AI Navigate

Interact3D: Compositional 3D Generation of Interactive Objects

arXiv cs.CV / 3/18/2026

📰 NewsModels & Research

Key Points

  • Interact3D introduces a framework for generating physically plausible interacting 3D compositional objects from a single image, addressing occlusions and maintaining object-object spatial relationships.
  • The approach uses a two-stage composition pipeline: global-to-local registration to anchor the primary object and differentiable SDF-based optimization to integrate additional assets while penalizing intersections.
  • A closed-loop refinement strategy leverages a Vision-Language Model to analyze multi-view renderings, generate corrective prompts, and guide an image editing module to self-correct.
  • Experiments show enhanced geometric fidelity, reduced collisions, and consistent spatial relationships in collision-aware compositions compared with prior 3D compositional generation methods.

Abstract

Recent breakthroughs in 3D generation have enabled the synthesis of high-fidelity individual assets. However, generating 3D compositional objects from single images--particularly under occlusions--remains challenging. Existing methods often degrade geometric details in hidden regions and fail to preserve the underlying object-object spatial relationships (OOR).
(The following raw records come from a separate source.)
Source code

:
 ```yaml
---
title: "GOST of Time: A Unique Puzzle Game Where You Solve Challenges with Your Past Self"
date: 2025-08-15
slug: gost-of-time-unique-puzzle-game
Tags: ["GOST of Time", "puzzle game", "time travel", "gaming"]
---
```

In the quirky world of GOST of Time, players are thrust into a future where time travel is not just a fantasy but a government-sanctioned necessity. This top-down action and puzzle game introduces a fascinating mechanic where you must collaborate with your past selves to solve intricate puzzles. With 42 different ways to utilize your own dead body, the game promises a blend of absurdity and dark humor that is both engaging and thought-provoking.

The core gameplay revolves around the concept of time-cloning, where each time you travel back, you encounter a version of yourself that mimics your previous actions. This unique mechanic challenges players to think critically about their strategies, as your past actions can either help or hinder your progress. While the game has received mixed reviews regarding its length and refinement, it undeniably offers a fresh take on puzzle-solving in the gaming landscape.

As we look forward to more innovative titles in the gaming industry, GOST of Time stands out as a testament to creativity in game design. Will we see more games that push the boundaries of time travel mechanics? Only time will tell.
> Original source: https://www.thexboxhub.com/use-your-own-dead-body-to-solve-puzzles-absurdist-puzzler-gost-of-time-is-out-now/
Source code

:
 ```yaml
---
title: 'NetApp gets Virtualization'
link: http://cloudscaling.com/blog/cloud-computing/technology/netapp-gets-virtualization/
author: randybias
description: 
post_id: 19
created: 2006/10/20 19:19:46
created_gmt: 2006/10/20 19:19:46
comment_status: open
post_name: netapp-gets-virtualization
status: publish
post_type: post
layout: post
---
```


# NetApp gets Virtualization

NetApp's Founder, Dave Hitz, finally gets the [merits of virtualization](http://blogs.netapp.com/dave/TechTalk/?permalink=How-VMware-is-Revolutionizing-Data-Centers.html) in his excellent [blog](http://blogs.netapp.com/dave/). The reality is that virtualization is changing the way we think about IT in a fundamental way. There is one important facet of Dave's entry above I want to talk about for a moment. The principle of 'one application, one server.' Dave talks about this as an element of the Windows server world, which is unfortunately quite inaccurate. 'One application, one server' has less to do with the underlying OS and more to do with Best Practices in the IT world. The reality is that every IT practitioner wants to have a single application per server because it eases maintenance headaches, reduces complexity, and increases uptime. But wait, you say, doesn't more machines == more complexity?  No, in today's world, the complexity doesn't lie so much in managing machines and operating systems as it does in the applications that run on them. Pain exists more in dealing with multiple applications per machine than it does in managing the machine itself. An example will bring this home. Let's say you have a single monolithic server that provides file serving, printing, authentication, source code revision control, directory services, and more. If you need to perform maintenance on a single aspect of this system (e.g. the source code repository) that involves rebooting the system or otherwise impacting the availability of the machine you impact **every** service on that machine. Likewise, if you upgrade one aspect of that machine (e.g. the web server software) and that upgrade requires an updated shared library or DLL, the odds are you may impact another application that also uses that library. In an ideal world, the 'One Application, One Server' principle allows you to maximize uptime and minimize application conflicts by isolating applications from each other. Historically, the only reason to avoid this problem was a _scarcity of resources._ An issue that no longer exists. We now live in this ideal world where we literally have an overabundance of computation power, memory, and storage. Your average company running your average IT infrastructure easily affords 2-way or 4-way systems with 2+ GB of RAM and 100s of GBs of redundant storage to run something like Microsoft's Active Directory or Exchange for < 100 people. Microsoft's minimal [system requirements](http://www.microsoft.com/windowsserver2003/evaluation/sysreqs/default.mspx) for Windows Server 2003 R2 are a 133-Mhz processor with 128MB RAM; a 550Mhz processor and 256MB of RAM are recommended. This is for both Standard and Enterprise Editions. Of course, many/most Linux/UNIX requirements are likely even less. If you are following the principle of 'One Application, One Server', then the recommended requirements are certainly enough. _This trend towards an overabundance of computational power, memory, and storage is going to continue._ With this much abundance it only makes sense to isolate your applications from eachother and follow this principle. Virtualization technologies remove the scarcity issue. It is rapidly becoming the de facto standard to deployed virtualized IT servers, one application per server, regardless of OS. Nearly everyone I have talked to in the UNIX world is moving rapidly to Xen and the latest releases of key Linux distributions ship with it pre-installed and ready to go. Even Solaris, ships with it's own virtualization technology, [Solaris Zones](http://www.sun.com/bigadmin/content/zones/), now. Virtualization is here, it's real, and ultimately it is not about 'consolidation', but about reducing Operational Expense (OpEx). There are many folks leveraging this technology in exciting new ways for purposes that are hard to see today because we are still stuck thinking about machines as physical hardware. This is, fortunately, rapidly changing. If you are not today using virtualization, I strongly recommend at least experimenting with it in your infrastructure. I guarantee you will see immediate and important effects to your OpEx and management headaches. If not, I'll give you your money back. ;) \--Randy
We present a novel framework Interact3D designed to generate physically plausible interacting 3D compositional objects. Our approach first leverages advanced generative priors to curate high-quality individual assets with a unified 3D guidance scene. To physically compose these assets, we then introduce a robust two-stage composition pipeline. Based on the 3D guidance scene, the primary object is anchored through precise global-to-local geometric alignment (registration), while subsequent geometries are integrated using a differentiable Signed Distance Field (SDF)-based optimization that explicitly penalizes geometry intersections. To reduce challenging collisions, we further deploy a closed-loop, agentic refinement strategy. A Vision-Language Model (VLM) autonomously analyzes multi-view renderings of the composed scene, formulates targeted corrective prompts, and guides an image editing module to iteratively self-correct the generation pipeline. Extensive experiments demonstrate that Interact3D successfully produces promising collsion-aware compositions with improved geometric fidelity and consistent spatial relationships.